In sledging, while the Pakistanis have always been known to pay the Australians back in the same coin, for some Indian players to retaliate the way they have was alien to the Aussies. This time around, fresh from their victory in the Twenty-20 World Cup, some Indian players too have gone overboard.
What is particularly distasteful is the aggressive body language of young S. Sreesanth who has become something of a problem lad.

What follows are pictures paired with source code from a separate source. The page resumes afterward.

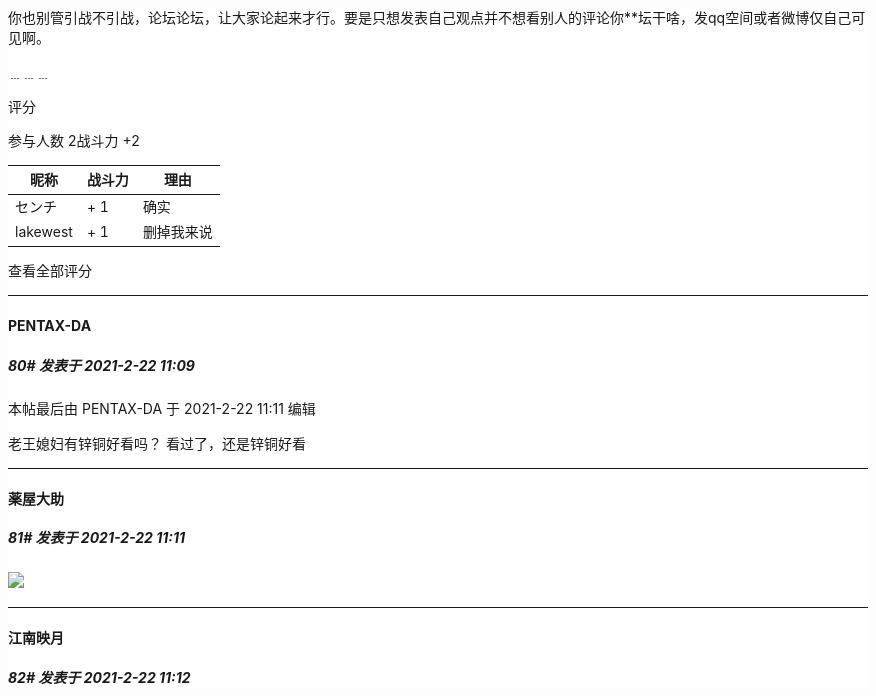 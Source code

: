 你也别管引战不引战，论坛论坛，让大家论起来才行。要是只想发表自己观点并不想看别人的评论你**坛干啥，发qq空间或者微博仅自己可见啊。



﹍﹍﹍

评分





 参与人数 2战斗力 +2

|昵称|战斗力|理由|
|----|---|---|
| センチ| + 1|确实|
| lakewest| + 1|删掉我来说|



查看全部评分






*****

####  PENTAX-DA  
##### 80#       发表于 2021-2-22 11:09



 本帖最后由 PENTAX-DA 于 2021-2-22 11:11 编辑 

老王媳妇有锌铜好看吗？
看过了，还是锌铜好看







*****

####  薬屋大助  
##### 81#       发表于 2021-2-22 11:11



<img src="https://static.saraba1st.com/image/smiley/face2017/065.png" referrerpolicy="no-referrer">







*****

####  江南映月  
##### 82#       发表于 2021-2-22 11:12
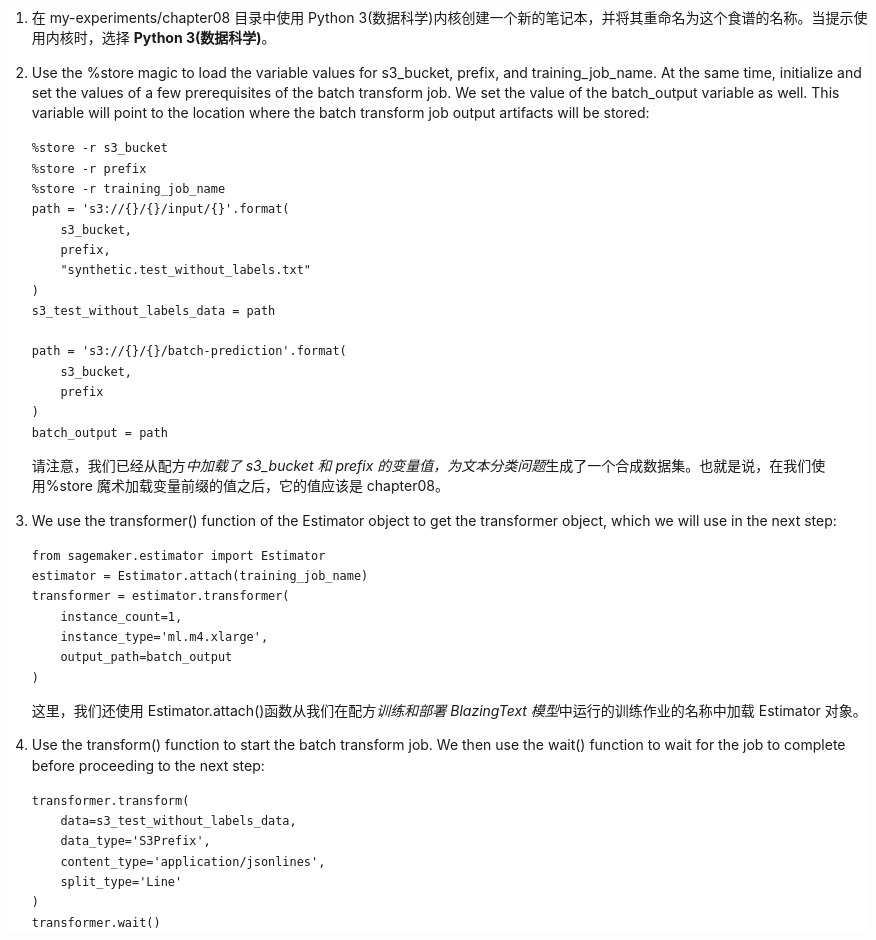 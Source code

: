 1.  在 my-experiments/chapter08 目录中使用 Python 3(数据科学)内核创建一个新的笔记本，并将其重命名为这个食谱的名称。当提示使用内核时，选择 **Python 3(数据科学)**。
2.  Use the %store magic to load the variable values for s3_bucket, prefix, and training_job_name. At the same time, initialize and set the values of a few prerequisites of the batch transform job. We set the value of the batch_output variable as well. This variable will point to the location where the batch transform job output artifacts will be stored:

    ```
    %store -r s3_bucket
    %store -r prefix
    %store -r training_job_name
    path = 's3://{}/{}/input/{}'.format(
        s3_bucket, 
        prefix, 
        "synthetic.test_without_labels.txt"
    )
    s3_test_without_labels_data = path

    path = 's3://{}/{}/batch-prediction'.format(
        s3_bucket, 
        prefix
    )
    batch_output = path
    ```

    请注意，我们已经从配方*中加载了 s3_bucket 和 prefix 的变量值，为文本分类问题*生成了一个合成数据集。也就是说，在我们使用%store 魔术加载变量前缀的值之后，它的值应该是 chapter08。

3.  We use the transformer() function of the Estimator object to get the transformer object, which we will use in the next step:

    ```
    from sagemaker.estimator import Estimator
    estimator = Estimator.attach(training_job_name)
    transformer = estimator.transformer(
        instance_count=1, 
        instance_type='ml.m4.xlarge', 
        output_path=batch_output
    )
    ```

    这里，我们还使用 Estimator.attach()函数从我们在配方*训练和部署 BlazingText 模型*中运行的训练作业的名称中加载 Estimator 对象。

4.  Use the transform() function to start the batch transform job. We then use the wait() function to wait for the job to complete before proceeding to the next step:

    ```
    transformer.transform(
        data=s3_test_without_labels_data, 
        data_type='S3Prefix',
        content_type='application/jsonlines', 
        split_type='Line'
    )
    transformer.wait()
    ```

But for Symonds to virtually threaten the team that they would get a hostile reception from Australian crowds when they come on a tour Down Under later this year is to carry things too far.
One wonders whether the Australians act the way they do because the International Cricket Conference (ICC) bosses seldom take them to task for anything, while they come down heavily on the Asians.
It was less than an year ago that BCCI president and Union Minister Sharad Pawar was literally rudely sought to be pushed off the dais by Ricky Ponting at the presentation ceremony of the ICC Champions Trophy in Mumbai. True politician that he is, Pawar chose to swallow his pride because he has had his eyes set on the presidentship of the ICC.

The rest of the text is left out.